The absence of the registration as a distributor of print products in 2014 ended up with a tax inspection at the end of the year. The tax inspectors sued Lohvinau in Economic Court, which ruled to fine the bookseller 30 basic amounts (5.4 million rubles) for work without registration and to confiscate profits of the year which was claimed to be 961 million rubles.
Lohvinau pleaded for public help to raise the funds to compensate the fine and confiscation. The bookseller said the sum of money was not the profit, but the annual turnover, and the bookstore would go bankrupt, and he might face personal criminal liability. The public and literary community are keeping a marathon of solidarity; almost fourth part of the fine has been collected by now. The bookstore keeps work under another legal entity.
Last year Lohvinau applied six times to get registered as a distributor of print products (BAJ note – the obligation to register as such was introduced with the new law on publishers and distributors of print products enacted on January 1, 2014; the registration should have been obtained within a year). The last of the refusals was due to incorrect postal code indicated in the application form. Lohvinau tried to dispute the last refusal of registration of his bookstore as a distributor of print products; however, the Supreme Court supported the standing of the registering body. On January 30, the Judge of the Supreme Court Aliaksandr Pautau supported the Ministry’s point of view.

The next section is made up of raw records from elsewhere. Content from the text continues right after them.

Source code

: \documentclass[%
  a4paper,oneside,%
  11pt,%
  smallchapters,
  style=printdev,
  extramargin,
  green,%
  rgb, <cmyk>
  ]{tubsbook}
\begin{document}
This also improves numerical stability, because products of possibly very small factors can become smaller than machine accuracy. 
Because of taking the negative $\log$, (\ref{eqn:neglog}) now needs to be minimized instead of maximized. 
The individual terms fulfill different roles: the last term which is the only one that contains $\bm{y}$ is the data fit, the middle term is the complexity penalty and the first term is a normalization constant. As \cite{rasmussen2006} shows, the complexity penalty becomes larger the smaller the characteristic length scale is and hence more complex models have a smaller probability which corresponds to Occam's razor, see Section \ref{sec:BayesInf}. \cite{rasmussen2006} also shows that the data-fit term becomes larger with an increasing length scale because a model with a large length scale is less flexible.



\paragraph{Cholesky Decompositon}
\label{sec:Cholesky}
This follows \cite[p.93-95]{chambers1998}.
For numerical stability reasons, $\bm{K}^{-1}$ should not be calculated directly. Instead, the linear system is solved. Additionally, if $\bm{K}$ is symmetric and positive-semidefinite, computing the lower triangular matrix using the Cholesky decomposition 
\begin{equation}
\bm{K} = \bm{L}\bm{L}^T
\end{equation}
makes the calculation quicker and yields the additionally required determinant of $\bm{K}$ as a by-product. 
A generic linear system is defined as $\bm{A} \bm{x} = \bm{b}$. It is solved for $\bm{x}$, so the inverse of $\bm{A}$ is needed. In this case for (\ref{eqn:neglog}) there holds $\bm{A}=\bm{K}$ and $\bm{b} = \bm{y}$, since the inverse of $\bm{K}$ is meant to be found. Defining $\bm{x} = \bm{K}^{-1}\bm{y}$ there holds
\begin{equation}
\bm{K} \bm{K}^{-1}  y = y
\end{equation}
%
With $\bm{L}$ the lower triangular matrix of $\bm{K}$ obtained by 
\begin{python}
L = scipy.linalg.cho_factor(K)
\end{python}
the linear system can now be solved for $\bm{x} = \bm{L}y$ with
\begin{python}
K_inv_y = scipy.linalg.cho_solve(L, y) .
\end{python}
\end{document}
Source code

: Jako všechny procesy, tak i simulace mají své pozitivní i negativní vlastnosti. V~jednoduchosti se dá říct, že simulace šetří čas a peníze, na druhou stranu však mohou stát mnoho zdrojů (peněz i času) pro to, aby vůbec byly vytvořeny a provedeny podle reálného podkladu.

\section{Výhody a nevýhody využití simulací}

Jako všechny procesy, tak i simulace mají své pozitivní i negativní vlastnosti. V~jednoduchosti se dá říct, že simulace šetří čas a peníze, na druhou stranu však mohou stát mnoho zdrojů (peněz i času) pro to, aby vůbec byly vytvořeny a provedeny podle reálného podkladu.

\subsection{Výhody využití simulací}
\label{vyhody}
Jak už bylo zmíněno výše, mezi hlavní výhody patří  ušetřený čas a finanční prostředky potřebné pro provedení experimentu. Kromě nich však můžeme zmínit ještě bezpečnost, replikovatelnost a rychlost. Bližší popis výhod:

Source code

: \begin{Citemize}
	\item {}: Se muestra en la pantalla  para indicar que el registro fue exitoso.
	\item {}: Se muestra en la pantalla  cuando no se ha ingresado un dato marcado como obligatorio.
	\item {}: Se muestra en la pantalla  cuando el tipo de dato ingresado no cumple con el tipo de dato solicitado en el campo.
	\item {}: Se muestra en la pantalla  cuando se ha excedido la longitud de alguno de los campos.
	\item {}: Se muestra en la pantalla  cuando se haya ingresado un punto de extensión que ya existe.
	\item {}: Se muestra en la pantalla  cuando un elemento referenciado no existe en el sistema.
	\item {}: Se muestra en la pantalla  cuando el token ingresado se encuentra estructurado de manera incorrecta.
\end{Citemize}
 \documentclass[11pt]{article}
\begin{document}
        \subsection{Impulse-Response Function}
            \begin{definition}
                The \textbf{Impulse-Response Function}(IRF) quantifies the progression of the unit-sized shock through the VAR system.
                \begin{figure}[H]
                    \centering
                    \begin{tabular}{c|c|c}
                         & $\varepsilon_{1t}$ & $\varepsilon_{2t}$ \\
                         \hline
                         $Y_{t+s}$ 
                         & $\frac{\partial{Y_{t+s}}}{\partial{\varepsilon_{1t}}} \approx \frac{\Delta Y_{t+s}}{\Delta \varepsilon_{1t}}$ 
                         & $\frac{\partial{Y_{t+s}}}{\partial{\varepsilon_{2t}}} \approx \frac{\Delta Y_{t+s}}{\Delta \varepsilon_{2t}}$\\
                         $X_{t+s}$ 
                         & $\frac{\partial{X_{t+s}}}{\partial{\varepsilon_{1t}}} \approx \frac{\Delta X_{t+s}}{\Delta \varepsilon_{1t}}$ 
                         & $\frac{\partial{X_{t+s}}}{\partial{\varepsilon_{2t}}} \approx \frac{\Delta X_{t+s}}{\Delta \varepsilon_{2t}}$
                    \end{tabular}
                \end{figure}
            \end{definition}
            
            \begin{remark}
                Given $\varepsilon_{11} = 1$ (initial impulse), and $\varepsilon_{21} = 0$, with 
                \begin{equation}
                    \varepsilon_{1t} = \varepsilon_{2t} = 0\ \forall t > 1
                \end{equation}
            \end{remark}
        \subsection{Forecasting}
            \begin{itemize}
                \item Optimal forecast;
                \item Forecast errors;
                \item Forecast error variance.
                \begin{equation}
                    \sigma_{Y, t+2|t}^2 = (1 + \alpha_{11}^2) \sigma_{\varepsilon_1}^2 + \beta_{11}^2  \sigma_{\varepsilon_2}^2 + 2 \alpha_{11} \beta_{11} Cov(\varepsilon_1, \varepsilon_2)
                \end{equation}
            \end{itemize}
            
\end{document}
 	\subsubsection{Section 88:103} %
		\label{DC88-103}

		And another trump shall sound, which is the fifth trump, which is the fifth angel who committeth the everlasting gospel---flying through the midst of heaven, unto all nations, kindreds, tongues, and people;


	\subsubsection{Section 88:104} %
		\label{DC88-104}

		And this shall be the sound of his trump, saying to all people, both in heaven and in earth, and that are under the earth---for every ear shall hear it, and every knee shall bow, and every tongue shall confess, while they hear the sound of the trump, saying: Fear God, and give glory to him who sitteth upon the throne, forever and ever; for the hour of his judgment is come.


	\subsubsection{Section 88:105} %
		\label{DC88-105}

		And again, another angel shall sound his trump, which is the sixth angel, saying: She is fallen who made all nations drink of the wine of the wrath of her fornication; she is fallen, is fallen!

Earlier, in 2013 the Ministry of Information terminated Lohvinau’s license as a publisher. The pretext for the sanction was decision of Ashmiany district court that the photo album Belarus Press Photo 2011, published by Lohvinau, contained extremist contents. The court decision on the photo album was denounced by reporters’ professional community. Lohvinau, in his turn, argued that he could not foresee a year before that the album could be claimed extremist, but this did not matter, and the Supreme Economic Court upheld the Ministry’s decision to rip the publisher off the publishing license. In February 2014, Lohinau registered an organization Literary House Lohvinau in Vilnius, as he hoped, temporarily.